The data:
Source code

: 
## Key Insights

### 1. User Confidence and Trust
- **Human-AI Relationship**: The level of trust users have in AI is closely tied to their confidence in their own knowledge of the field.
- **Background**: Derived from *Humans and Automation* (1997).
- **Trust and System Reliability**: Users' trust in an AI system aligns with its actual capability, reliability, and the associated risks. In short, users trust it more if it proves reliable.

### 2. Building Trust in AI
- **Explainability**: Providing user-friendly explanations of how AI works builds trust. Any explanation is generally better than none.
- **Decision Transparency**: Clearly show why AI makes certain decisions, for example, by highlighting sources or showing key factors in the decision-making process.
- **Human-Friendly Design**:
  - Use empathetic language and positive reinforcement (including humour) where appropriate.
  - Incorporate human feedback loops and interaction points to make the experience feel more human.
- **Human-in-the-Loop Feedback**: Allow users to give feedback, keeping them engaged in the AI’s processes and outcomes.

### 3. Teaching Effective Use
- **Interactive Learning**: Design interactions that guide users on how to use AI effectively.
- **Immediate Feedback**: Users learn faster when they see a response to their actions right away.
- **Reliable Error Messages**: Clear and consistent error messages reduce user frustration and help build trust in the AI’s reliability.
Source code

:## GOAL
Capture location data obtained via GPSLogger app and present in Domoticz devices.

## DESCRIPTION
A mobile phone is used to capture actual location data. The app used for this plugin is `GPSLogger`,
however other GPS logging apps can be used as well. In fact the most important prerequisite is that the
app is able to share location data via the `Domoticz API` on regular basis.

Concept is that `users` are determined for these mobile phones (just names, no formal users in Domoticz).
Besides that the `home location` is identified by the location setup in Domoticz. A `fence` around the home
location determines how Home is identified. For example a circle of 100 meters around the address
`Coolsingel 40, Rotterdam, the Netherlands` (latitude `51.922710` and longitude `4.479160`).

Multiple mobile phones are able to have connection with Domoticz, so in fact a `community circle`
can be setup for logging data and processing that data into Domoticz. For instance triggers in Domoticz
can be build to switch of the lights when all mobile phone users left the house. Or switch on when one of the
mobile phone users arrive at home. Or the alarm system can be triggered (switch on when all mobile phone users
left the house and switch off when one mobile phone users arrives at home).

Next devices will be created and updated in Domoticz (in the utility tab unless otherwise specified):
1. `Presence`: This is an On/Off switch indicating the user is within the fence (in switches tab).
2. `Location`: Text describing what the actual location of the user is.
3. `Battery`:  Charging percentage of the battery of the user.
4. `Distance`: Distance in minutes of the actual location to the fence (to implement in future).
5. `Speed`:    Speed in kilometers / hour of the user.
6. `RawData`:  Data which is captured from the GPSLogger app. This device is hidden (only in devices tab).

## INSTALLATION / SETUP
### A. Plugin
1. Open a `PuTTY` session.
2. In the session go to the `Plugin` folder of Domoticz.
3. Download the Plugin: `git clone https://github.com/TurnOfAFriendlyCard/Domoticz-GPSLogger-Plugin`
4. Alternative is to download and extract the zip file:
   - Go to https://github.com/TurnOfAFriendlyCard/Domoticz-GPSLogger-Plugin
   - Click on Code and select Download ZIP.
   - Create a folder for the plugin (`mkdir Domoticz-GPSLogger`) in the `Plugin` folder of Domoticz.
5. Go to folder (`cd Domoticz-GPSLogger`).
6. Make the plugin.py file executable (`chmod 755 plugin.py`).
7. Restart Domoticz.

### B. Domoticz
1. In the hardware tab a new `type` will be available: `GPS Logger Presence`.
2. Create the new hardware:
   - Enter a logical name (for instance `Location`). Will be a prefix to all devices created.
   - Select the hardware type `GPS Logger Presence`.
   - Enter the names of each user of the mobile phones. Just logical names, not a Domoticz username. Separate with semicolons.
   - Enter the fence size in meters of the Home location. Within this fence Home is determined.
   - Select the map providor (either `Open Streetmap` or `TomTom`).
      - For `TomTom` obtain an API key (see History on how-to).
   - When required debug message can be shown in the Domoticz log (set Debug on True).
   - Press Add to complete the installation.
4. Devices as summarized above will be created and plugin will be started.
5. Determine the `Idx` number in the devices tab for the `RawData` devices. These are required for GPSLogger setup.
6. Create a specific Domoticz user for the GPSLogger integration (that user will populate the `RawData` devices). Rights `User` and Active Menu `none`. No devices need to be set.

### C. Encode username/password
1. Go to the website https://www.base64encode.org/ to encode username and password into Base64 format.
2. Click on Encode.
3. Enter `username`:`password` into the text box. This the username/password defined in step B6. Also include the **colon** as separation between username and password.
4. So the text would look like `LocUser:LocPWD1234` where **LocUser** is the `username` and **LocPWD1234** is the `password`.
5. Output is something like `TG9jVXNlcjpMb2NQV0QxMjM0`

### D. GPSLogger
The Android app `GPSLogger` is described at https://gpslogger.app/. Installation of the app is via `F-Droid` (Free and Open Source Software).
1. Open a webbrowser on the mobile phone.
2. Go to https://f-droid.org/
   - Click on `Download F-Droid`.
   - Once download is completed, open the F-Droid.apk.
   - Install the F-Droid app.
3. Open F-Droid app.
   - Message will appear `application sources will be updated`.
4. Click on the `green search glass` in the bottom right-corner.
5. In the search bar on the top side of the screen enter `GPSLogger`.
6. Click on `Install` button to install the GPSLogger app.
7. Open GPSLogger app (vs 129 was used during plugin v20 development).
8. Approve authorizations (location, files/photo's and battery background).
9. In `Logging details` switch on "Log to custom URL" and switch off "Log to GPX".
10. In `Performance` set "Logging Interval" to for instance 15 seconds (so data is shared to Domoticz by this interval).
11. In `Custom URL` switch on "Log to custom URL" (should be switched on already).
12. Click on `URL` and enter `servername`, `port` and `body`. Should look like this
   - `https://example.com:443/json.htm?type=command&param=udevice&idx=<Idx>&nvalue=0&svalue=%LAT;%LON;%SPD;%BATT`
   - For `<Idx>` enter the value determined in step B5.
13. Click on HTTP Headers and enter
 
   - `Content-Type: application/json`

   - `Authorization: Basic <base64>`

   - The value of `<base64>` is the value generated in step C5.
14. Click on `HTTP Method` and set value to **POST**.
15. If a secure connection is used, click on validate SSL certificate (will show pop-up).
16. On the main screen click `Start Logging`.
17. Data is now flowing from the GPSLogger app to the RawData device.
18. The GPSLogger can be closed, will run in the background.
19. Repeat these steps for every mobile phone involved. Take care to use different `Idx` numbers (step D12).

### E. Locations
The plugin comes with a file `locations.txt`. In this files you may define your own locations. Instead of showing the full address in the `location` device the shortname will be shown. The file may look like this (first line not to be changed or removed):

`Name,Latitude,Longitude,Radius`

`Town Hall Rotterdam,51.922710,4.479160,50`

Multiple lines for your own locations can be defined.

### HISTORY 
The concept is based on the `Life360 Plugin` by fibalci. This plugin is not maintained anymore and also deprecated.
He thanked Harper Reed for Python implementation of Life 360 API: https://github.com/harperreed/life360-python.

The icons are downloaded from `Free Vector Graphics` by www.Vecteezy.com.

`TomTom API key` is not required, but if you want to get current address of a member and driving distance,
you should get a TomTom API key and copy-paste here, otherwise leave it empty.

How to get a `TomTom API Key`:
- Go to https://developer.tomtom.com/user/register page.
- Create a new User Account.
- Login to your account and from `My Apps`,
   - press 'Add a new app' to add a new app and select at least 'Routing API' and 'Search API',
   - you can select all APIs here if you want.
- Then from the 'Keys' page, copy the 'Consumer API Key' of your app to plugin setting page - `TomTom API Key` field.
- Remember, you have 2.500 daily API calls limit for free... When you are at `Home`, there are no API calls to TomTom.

Task details: Look through the entries above; copy each line where the string "json" appears.

Completed task:
   - `https://example.com:443/json.htm?type=command&param=udevice&idx=<Idx>&nvalue=0&svalue=%LAT;%LON;%SPD;%BATT`
   - `Content-Type: application/json`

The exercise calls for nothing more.